Personal details
- Born: 1923 Myongchon County, Kankyōhoku-dō (North Hamgyong Province), Korea, Empire of Japan
- Died: 2 February 2009 (aged 85–86) North Korea
- Citizenship: North Korean
- Education: Red Flag Mangyongdae Revolutionary School
- Alma mater: Czech Technical University in Prague
- Occupation: Politician, government official

= Han Song-ryong =

North Korean politician (1923–2009)

Han Song-ryong (한성룡, 1923 – 2 February 2009) was a North Korean politician. He served in various positions in the Workers' Party of Korea and the North Korean Cabinet.

==Biography==
Han was born in Myongchon County, North Hamgyong Province in 1923. He was educated at the Red Flag Mangyongdae Revolutionary School and Czech Technical University in Prague.

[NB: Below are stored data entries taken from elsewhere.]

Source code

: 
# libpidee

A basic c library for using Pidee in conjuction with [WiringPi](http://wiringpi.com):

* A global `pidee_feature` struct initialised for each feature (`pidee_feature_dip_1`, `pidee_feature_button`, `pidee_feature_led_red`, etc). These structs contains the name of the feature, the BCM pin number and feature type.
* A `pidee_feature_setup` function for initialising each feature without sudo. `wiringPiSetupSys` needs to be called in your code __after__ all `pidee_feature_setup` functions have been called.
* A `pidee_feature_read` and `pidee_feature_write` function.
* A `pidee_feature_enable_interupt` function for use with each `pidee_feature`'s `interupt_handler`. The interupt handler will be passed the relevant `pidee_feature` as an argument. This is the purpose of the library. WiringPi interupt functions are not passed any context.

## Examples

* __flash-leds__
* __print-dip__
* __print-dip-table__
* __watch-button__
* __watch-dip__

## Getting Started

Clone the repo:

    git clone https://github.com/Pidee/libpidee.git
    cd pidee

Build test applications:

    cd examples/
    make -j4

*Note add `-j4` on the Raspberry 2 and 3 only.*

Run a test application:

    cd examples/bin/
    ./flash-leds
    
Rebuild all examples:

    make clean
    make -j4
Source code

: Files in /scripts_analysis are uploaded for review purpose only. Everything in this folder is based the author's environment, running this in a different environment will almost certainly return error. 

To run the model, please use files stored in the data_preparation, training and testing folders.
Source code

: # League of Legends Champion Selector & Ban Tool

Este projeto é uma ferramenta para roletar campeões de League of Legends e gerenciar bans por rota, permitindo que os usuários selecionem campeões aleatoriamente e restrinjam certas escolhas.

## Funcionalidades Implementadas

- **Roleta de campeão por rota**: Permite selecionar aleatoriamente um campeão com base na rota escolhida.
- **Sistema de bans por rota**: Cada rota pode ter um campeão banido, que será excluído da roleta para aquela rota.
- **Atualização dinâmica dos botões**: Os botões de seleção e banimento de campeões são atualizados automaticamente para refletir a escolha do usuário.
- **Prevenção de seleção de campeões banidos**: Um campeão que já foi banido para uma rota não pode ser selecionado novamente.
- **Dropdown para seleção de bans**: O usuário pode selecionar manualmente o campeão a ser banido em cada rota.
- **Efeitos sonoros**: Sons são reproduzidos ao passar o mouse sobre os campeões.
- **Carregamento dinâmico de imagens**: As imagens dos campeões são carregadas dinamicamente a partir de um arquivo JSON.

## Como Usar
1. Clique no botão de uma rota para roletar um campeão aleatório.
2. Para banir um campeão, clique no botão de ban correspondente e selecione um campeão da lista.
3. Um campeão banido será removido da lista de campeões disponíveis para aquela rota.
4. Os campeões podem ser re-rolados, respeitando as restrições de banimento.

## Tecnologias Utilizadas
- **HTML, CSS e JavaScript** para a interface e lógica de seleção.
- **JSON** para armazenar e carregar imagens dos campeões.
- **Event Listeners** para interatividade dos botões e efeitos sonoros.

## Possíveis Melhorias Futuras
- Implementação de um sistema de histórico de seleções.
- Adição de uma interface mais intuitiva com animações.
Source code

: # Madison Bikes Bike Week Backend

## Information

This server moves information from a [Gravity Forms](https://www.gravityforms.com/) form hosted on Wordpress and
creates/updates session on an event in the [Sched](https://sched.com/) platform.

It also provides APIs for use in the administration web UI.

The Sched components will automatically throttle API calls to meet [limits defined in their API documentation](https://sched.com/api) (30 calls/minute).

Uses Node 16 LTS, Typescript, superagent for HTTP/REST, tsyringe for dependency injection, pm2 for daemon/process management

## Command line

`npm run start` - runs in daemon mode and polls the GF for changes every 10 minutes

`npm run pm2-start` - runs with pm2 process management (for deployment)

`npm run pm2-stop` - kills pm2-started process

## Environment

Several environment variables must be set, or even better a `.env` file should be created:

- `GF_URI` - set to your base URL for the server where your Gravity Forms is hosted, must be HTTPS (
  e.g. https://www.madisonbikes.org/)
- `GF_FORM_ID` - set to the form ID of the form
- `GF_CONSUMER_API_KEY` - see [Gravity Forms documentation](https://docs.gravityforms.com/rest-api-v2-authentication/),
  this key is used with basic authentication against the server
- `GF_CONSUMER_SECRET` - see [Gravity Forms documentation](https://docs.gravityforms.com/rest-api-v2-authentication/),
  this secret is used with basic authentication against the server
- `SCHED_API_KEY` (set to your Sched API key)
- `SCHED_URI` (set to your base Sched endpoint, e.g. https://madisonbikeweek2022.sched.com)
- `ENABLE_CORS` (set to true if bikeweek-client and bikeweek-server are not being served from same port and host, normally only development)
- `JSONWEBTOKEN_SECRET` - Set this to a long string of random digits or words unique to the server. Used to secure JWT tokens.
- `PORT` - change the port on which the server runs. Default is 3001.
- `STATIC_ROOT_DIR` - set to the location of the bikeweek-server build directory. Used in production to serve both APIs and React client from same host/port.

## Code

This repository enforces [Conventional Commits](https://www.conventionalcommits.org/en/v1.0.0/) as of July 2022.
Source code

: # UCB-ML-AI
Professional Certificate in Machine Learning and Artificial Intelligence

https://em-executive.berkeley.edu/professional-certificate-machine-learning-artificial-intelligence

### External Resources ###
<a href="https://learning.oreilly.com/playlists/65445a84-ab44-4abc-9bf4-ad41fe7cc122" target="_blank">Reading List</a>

In May 1971 he was appointed to head the Second Machine Industry Ministry. In December 1972 he became Head of the Department of Ship Machinery Industry and became a member of the Supreme People's Assembly. In October 1980 he candidate member of the Central Committee of the Workers' Party of Korea. In 1981 chairman, Administrative Economic Guidance Committee, Jagang Province. In 1982 he was once again elected as member of the Supreme People's Assembly and once again in the 1986 election. At the same year he became full member of the WPK Central Committee. In 1988 he became member of the Second Economic Committee. In November 1988 he became candidate member of the Political Bureau. In December that year he became secretary of the Secretariat of the Workers' Party of Korea. In May 1990 he became member of the Central People's Committee and full member of the Politburo. In January 1992 he was appointed Head of the Heavy Industry Department of the WPK. In December 1993 he was dismissed from the Central People's Committee and appointed as chairman of the Budget Review Committee of the Supreme People's Assembly. In March 1994 he was appointed Head of the Economic Policy Inspection Department of the Central Committee of the Korean Workers' Party. In July 1994, following the sudden death of Kim Il Sung, he became a member of his funeral committee. He was elected to the 10th convocation of the Supreme People's Assembly and appointed to its budget committee. In 1987 he was awarded Order of Kim Il Sung.